---- DATA FOR PROCESSING

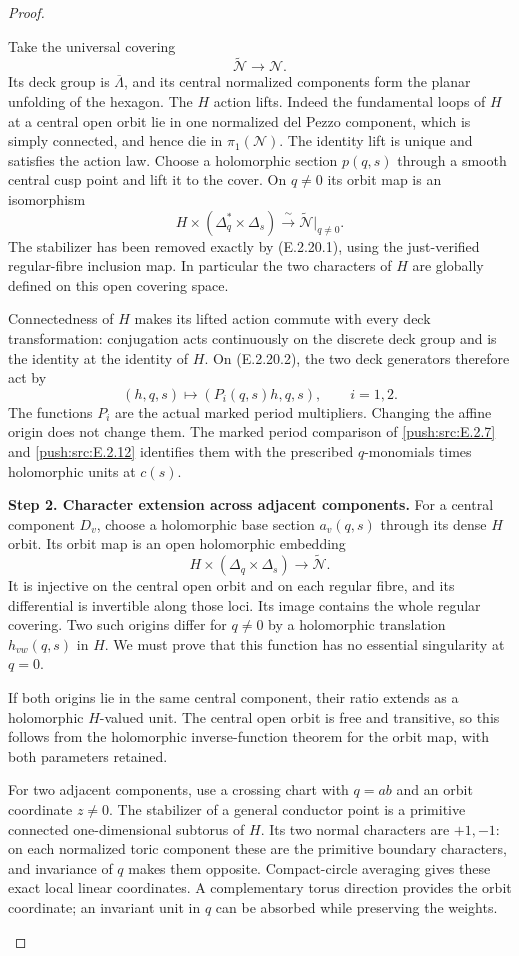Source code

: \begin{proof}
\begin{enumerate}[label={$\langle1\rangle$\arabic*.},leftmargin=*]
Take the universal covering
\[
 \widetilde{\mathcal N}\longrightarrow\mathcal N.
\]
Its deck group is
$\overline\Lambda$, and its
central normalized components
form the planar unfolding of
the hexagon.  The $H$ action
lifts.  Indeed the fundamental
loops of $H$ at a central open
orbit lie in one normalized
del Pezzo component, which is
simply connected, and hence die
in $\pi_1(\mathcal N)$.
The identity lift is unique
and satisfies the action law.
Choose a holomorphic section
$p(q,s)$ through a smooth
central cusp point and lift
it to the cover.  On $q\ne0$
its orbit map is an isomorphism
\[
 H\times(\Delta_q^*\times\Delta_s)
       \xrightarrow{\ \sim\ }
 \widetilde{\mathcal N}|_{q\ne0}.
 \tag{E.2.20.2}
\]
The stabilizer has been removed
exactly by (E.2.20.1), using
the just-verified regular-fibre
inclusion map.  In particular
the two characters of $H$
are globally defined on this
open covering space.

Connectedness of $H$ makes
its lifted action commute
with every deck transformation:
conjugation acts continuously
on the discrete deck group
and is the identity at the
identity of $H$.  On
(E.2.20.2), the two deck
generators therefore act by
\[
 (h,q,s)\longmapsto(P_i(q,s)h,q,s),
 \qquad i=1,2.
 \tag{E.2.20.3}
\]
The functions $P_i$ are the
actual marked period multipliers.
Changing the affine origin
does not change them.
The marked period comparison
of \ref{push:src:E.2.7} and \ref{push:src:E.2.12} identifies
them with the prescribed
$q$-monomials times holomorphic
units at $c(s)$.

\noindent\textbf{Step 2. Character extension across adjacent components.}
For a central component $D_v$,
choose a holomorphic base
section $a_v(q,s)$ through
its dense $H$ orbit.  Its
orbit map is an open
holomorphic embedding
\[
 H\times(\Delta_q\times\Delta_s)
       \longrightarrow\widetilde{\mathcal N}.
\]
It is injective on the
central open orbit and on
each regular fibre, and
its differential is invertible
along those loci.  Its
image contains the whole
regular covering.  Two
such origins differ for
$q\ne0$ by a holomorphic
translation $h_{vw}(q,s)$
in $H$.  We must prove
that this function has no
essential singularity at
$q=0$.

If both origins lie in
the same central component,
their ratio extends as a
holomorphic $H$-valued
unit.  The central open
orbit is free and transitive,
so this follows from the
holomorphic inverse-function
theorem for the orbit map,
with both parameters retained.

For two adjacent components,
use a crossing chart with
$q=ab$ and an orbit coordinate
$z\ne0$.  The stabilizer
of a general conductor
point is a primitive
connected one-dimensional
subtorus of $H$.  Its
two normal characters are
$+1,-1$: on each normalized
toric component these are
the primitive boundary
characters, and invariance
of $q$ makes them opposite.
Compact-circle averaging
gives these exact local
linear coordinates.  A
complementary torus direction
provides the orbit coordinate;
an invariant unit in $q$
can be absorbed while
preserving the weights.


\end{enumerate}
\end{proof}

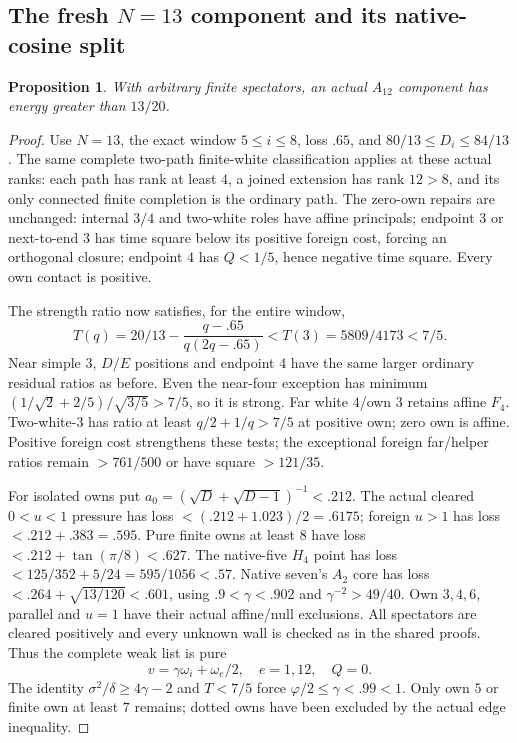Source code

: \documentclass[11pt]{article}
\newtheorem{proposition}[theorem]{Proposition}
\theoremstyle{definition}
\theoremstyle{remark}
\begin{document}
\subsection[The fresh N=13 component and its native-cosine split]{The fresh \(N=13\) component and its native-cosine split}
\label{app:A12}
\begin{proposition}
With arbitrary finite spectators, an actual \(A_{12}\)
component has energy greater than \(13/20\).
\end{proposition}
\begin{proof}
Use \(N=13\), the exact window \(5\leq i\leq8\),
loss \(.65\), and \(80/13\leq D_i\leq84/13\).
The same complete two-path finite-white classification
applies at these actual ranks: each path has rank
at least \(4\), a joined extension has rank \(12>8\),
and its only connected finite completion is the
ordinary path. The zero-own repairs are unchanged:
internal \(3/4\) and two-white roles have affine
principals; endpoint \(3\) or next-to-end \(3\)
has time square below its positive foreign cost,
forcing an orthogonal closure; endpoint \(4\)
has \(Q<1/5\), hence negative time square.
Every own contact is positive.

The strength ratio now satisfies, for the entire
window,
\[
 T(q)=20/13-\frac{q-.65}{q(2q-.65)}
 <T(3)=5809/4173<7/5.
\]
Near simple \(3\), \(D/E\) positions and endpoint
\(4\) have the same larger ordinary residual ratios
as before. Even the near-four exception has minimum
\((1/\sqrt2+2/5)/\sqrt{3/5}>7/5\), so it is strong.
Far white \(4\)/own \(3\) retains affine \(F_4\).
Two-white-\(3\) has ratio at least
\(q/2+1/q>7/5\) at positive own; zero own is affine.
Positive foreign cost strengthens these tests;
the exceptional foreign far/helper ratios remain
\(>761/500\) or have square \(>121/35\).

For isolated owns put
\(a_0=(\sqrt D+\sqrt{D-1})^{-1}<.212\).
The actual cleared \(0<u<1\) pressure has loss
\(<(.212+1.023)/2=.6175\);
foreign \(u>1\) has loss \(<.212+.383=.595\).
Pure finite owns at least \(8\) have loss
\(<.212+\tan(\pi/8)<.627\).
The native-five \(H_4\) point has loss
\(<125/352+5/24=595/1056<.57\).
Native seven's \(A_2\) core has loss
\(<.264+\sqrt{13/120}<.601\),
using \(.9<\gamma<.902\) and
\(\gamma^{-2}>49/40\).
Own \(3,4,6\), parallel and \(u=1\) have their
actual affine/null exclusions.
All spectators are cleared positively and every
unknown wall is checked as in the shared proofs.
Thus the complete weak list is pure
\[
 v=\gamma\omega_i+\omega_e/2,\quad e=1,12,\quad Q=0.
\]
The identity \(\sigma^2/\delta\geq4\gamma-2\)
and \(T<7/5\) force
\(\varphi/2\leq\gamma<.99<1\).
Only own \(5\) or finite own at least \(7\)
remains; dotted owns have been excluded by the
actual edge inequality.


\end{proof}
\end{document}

--------

__BRIEF__: What you give back must match the lines from the start of the records through the line that contains "holomorphic $H$-valued", exactly, with the pictures left out.

__REPLY__:
Source code

: \begin{proof}
\begin{enumerate}[label={$\langle1\rangle$\arabic*.},leftmargin=*]
Take the universal covering
\[
 \widetilde{\mathcal N}\longrightarrow\mathcal N.
\]
Its deck group is
$\overline\Lambda$, and its
central normalized components
form the planar unfolding of
the hexagon.  The $H$ action
lifts.  Indeed the fundamental
loops of $H$ at a central open
orbit lie in one normalized
del Pezzo component, which is
simply connected, and hence die
in $\pi_1(\mathcal N)$.
The identity lift is unique
and satisfies the action law.
Choose a holomorphic section
$p(q,s)$ through a smooth
central cusp point and lift
it to the cover.  On $q\ne0$
its orbit map is an isomorphism
\[
 H\times(\Delta_q^*\times\Delta_s)
       \xrightarrow{\ \sim\ }
 \widetilde{\mathcal N}|_{q\ne0}.
 \tag{E.2.20.2}
\]
The stabilizer has been removed
exactly by (E.2.20.1), using
the just-verified regular-fibre
inclusion map.  In particular
the two characters of $H$
are globally defined on this
open covering space.

Connectedness of $H$ makes
its lifted action commute
with every deck transformation:
conjugation acts continuously
on the discrete deck group
and is the identity at the
identity of $H$.  On
(E.2.20.2), the two deck
generators therefore act by
\[
 (h,q,s)\longmapsto(P_i(q,s)h,q,s),
 \qquad i=1,2.
 \tag{E.2.20.3}
\]
The functions $P_i$ are the
actual marked period multipliers.
Changing the affine origin
does not change them.
The marked period comparison
of \ref{push:src:E.2.7} and \ref{push:src:E.2.12} identifies
them with the prescribed
$q$-monomials times holomorphic
units at $c(s)$.

\noindent\textbf{Step 2. Character extension across adjacent components.}
For a central component $D_v$,
choose a holomorphic base
section $a_v(q,s)$ through
its dense $H$ orbit.  Its
orbit map is an open
holomorphic embedding
\[
 H\times(\Delta_q\times\Delta_s)
       \longrightarrow\widetilde{\mathcal N}.
\]
It is injective on the
central open orbit and on
each regular fibre, and
its differential is invertible
along those loci.  Its
image contains the whole
regular covering.  Two
such origins differ for
$q\ne0$ by a holomorphic
translation $h_{vw}(q,s)$
in $H$.  We must prove
that this function has no
essential singularity at
$q=0$.

If both origins lie in
the same central component,
their ratio extends as a
holomorphic $H$-valued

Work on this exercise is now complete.